O primeiro balanço oficial da Sociedade Crescente Vermelho indica que a ofensiva militar liderada pelos Estados Unidos e Israel contra o Irã, iniciada neste sábado (28), já resultou em pelo menos 201 mortos e 747 feridos.
Os ataques foram massivos e atingiram 24 das 31 províncias do país, demonstrando uma abrangência territorial que paralisou grande parte da nação persa. Províncias são equivalentes aos estados aqui no Brasil.

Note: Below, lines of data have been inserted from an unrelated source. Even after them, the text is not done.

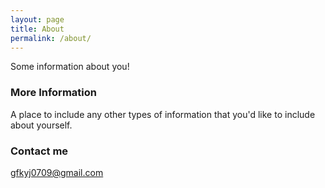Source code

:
 ```yaml
---
layout: page
title: About
permalink: /about/
---
```


Some information about you!

### More Information

A place to include any other types of information that you'd like to include about yourself.

### Contact me

[gfkyj0709@gmail.com](mailto:gfkyj0709@gmail.com)
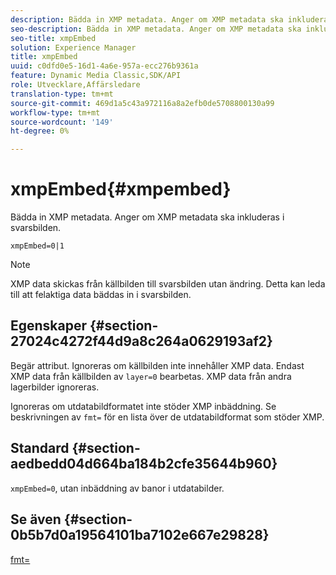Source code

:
 ```yaml
---
description: Bädda in XMP metadata. Anger om XMP metadata ska inkluderas i svarsbilden.
seo-description: Bädda in XMP metadata. Anger om XMP metadata ska inkluderas i svarsbilden.
seo-title: xmpEmbed
solution: Experience Manager
title: xmpEmbed
uuid: c0dfd0e5-16d1-4a6e-957a-ecc276b9361a
feature: Dynamic Media Classic,SDK/API
role: Utvecklare,Affärsledare
translation-type: tm+mt
source-git-commit: 469d1a5c43a972116a8a2efb0de5708800130a99
workflow-type: tm+mt
source-wordcount: '149'
ht-degree: 0%

---
```



# xmpEmbed{#xmpembed}

Bädda in XMP metadata. Anger om XMP metadata ska inkluderas i svarsbilden.

`xmpEmbed=0|1`

>[!NOTE]
>
>XMP data skickas från källbilden till svarsbilden utan ändring. Detta kan leda till att felaktiga data bäddas in i svarsbilden.

## Egenskaper {#section-27024c4272f44d9a8c264a0629193af2}

Begär attribut. Ignoreras om källbilden inte innehåller XMP data. Endast XMP data från källbilden av `layer=0` bearbetas. XMP data från andra lagerbilder ignoreras.

Ignoreras om utdatabildformatet inte stöder XMP inbäddning. Se beskrivningen av `fmt=` för en lista över de utdatabildformat som stöder XMP.

## Standard {#section-aedbedd04d664ba184b2cfe35644b960}

`xmpEmbed=0`, utan inbäddning av banor i utdatabilder.

## Se även {#section-0b5b7d0a19564101ba7102e667e29828}

[fmt=](../../../../../is-api/http-ref/image-serving-api-ref/c-http-protocol-reference/c-command-reference/r-is-http-fmt.md#reference-cdf10043423b45ba9fe15157fb3ae37a)
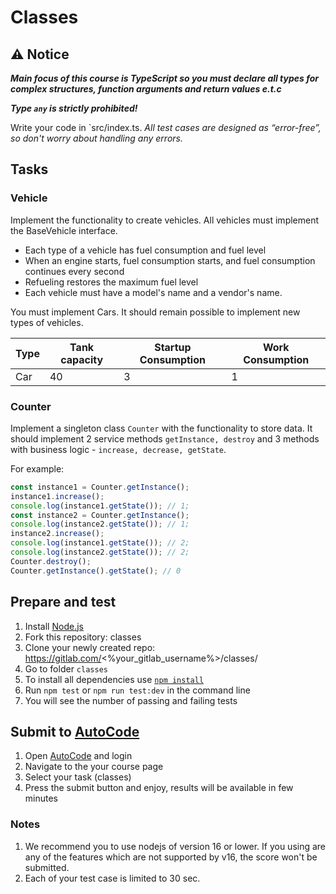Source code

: # Classes

## ⚠ Notice

**_Main focus of this course is TypeScript so you must declare all types for complex structures, function arguments and return values e.t.c_**

**_Type `any` is strictly prohibited!_**

Write your code in `src/index.ts.
_All test cases are designed as “error-free”, so don't worry about handling any errors._

## Tasks

### Vehicle

Implement the functionality to create vehicles. All vehicles must implement the BaseVehicle interface.

- Each type of a vehicle has fuel consumption and fuel level
- When an engine starts, fuel consumption starts, and fuel consumption continues every second
- Refueling restores the maximum fuel level
- Each vehicle must have a model's name and a vendor's name.

You must implement Cars.
It should remain possible to implement new types of vehicles.

| Type | Tank capacity | Startup Consumption | Work Consumption |
| ---- | ------------- | ------------------- | ---------------- |
| Car  | 40            | 3                   | 1                |

### Counter

Implement a singleton class `Counter` with the functionality to store data.
It should implement 2 service methods `getInstance, destroy`
and 3 methods with business logic - `increase, decrease, getState`.

For example:

```typescript
const instance1 = Counter.getInstance();
instance1.increase();
console.log(instance1.getState()); // 1;
const instance2 = Counter.getInstance();
console.log(instance2.getState()); // 1;
instance2.increase();
console.log(instance1.getState()); // 2;
console.log(instance2.getState()); // 2;
Counter.destroy();
Counter.getInstance().getState(); // 0
```

## Prepare and test

1. Install [Node.js](https://nodejs.org/en/download/)
2. Fork this repository: classes
3. Clone your newly created repo: https://gitlab.com/<%your_gitlab_username%>/classes/
4. Go to folder `classes`
5. To install all dependencies use [`npm install`](https://docs.npmjs.com/cli/install)
6. Run `npm test` or `npm run test:dev` in the command line
7. You will see the number of passing and failing tests

## Submit to [AutoCode](https://autocode.lab.epam.com/)

1. Open [AutoCode](https://autocode.lab.epam.com/) and login
2. Navigate to the your course page
3. Select your task (classes)
4. Press the submit button and enjoy, results will be available in few minutes

### Notes

1. We recommend you to use nodejs of version 16 or lower. If you using are any of the features which are not supported by v16, the score won't be submitted.
2. Each of your test case is limited to 30 sec.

O episódio mais dramático ocorreu na cidade de Minab, no sul do Irã, onde mísseis atingiram uma escola de meninas. Segundo a Agência de Notícias da República Islâmica (Irna, na sigla em inglês), pelo menos 85 alunas morreram e dezenas ficaram feridas no bombardeio. Equipes de ajuda humanitária trabalham contra o tempo para resgatar cerca de 50 pessoas que ainda estariam soterradas sob os escombros da instituição de ensino.

Imagem: AFP / 28/02/2026
Ofensiva e reações
Os ataques dos Estados Unidos e de Israel aconteceram dois dias depois de uma rodada de negociações entre os americanos e os iranianos a respeito dos limites do programa nuclear do Irã. O país alega que a tecnologia nuclear tem fins pacíficos. No entanto, os Estados Unidos e alguns aliados, especialmente Israel, não aceitam o desenvolvimento nuclear iraniano.
Diversos países, entre eles o Brasil, condenaram a ofensiva deste sábado. A Organização das Nações Unidas (ONU) pediu um cessar-fogo na região.
Ao justificar os ataques, o presidente dos Estados Unidos, Donald Trump, disse defender os americanos.
Ali Khamenei, líder supremo do Irã, é morto em bombardeio, diz Trump
Ali Khamenei, líder supremo do Irã, morreu em um bombardeio durante ataques conjuntos de Estados Unidos e Israel neste sábado (28). A informação foi confirmada pelo presidente Donald Trump.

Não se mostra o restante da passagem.